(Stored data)
⟨
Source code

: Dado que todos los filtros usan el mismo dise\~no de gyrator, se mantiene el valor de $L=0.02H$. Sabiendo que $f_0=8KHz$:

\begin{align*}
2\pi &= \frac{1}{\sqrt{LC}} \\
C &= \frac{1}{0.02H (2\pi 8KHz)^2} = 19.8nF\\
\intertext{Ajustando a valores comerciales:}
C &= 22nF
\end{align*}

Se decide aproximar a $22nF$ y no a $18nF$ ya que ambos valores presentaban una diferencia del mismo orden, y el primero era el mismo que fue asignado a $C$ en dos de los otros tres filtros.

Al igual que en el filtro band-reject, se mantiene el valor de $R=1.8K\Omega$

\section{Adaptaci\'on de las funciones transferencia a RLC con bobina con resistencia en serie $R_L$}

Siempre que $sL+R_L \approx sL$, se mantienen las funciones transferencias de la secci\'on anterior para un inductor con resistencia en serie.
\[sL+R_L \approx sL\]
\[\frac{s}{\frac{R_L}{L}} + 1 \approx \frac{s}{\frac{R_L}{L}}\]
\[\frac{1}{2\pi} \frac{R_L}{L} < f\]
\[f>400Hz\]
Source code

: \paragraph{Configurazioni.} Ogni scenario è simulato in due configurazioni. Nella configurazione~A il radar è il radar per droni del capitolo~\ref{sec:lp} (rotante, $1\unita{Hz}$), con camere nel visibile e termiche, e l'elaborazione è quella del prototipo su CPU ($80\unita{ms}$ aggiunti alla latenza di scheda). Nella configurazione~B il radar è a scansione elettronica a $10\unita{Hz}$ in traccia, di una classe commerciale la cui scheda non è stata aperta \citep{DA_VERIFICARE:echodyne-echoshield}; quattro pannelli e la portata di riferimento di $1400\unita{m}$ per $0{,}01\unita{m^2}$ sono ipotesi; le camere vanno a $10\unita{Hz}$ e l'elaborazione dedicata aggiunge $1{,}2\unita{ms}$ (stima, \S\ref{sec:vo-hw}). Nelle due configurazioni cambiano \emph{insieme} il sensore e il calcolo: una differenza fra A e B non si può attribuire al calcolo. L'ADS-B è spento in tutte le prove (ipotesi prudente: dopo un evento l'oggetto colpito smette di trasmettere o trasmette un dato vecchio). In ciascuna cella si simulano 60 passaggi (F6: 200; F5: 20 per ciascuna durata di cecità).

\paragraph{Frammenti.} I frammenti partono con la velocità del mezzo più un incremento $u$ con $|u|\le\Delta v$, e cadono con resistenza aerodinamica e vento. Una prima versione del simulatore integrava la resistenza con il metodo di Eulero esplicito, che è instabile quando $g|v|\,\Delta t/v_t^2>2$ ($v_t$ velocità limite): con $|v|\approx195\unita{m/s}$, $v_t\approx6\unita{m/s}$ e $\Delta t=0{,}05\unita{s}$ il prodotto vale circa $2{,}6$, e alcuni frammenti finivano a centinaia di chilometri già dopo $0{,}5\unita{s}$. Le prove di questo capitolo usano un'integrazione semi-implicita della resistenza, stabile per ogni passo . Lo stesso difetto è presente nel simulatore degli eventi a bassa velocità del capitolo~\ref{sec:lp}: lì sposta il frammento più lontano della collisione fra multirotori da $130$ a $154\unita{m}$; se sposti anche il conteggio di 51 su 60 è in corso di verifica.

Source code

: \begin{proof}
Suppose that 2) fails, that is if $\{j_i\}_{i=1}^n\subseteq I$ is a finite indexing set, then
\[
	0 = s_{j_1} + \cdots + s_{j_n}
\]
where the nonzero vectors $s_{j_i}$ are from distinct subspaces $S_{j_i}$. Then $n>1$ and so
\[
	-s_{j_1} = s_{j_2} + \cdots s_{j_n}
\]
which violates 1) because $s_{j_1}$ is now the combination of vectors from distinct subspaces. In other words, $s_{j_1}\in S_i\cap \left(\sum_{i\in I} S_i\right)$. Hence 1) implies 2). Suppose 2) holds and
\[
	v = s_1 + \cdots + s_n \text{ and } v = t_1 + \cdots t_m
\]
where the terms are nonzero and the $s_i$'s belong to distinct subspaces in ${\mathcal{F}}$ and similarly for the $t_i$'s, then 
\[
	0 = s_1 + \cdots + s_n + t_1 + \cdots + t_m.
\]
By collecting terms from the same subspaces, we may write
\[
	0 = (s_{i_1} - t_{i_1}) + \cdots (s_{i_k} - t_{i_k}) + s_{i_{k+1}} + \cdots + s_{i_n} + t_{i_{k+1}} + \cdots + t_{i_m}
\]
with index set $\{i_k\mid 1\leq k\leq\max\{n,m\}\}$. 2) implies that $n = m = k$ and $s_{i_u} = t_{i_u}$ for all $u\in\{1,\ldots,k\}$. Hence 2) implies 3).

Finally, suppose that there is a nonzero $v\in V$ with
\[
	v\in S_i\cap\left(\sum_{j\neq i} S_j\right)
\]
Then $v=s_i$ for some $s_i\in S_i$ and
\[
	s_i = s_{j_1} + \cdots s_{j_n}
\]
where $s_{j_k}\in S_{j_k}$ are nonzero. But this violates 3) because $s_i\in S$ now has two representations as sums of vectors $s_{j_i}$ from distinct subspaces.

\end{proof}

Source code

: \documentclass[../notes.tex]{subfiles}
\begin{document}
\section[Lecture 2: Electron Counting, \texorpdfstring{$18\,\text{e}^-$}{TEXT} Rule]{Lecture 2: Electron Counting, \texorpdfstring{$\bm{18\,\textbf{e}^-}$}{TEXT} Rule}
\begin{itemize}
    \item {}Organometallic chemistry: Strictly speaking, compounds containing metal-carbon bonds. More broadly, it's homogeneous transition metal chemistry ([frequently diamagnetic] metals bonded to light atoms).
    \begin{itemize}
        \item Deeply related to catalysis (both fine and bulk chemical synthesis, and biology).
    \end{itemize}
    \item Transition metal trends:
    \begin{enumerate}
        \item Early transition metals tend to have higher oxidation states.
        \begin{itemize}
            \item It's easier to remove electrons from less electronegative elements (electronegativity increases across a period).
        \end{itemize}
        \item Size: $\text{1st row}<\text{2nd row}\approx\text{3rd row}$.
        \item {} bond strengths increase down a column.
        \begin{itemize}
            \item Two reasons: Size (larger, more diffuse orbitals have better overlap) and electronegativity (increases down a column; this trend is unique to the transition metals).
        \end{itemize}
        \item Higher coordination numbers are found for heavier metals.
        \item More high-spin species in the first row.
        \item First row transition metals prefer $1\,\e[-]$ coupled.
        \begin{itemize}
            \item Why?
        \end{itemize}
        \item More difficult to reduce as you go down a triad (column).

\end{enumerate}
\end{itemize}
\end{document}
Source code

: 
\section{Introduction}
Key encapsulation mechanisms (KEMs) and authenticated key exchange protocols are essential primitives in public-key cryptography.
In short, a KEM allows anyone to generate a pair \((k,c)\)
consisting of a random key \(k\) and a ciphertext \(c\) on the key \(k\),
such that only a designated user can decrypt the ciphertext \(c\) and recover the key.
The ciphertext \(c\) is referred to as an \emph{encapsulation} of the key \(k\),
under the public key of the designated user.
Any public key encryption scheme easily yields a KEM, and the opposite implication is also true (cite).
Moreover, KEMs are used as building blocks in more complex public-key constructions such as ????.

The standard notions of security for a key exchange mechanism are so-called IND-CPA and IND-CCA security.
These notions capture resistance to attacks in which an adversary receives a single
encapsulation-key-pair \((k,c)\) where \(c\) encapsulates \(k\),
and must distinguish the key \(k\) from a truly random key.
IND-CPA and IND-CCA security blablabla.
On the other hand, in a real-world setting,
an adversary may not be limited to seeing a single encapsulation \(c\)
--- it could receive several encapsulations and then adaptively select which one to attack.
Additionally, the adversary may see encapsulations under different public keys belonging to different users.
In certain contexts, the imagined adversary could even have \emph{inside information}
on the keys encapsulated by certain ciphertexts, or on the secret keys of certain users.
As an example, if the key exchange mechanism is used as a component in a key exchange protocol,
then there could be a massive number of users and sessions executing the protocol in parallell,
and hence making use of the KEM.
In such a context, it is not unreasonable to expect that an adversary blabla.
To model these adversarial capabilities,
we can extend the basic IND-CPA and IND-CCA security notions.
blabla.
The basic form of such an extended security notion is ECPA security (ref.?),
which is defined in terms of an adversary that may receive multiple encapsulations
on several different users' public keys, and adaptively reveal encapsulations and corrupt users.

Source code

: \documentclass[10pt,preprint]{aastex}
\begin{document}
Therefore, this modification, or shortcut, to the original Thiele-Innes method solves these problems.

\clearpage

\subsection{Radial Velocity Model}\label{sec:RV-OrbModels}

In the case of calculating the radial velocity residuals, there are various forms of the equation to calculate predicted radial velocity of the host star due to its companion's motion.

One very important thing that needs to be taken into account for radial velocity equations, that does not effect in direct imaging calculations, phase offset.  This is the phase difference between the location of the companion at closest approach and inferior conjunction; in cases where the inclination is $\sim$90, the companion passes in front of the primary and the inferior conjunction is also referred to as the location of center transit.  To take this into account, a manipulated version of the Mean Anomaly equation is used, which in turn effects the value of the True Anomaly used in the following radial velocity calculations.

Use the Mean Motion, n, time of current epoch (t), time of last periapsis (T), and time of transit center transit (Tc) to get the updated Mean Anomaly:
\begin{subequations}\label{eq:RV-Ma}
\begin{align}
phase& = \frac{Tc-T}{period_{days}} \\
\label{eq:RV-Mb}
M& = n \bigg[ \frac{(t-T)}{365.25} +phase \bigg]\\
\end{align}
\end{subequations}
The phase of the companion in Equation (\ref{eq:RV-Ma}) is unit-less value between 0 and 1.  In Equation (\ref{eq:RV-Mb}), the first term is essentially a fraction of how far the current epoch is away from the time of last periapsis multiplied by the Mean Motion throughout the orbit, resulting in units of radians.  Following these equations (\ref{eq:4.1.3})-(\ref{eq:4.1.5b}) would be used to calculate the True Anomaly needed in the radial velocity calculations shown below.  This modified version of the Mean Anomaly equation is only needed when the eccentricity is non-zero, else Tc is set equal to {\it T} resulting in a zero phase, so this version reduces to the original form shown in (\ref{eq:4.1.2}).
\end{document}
⟩
## Work order
I'd like the lines above from the one with "Therefore, this modification, or" up to and including the one with "In the case" copied exactly, with no other lines.

## Completed task
Therefore, this modification, or shortcut, to the original Thiele-Innes method solves these problems.

\clearpage

\subsection{Radial Velocity Model}\label{sec:RV-OrbModels}

In the case of calculating the radial velocity residuals, there are various forms of the equation to calculate predicted radial velocity of the host star due to its companion's motion.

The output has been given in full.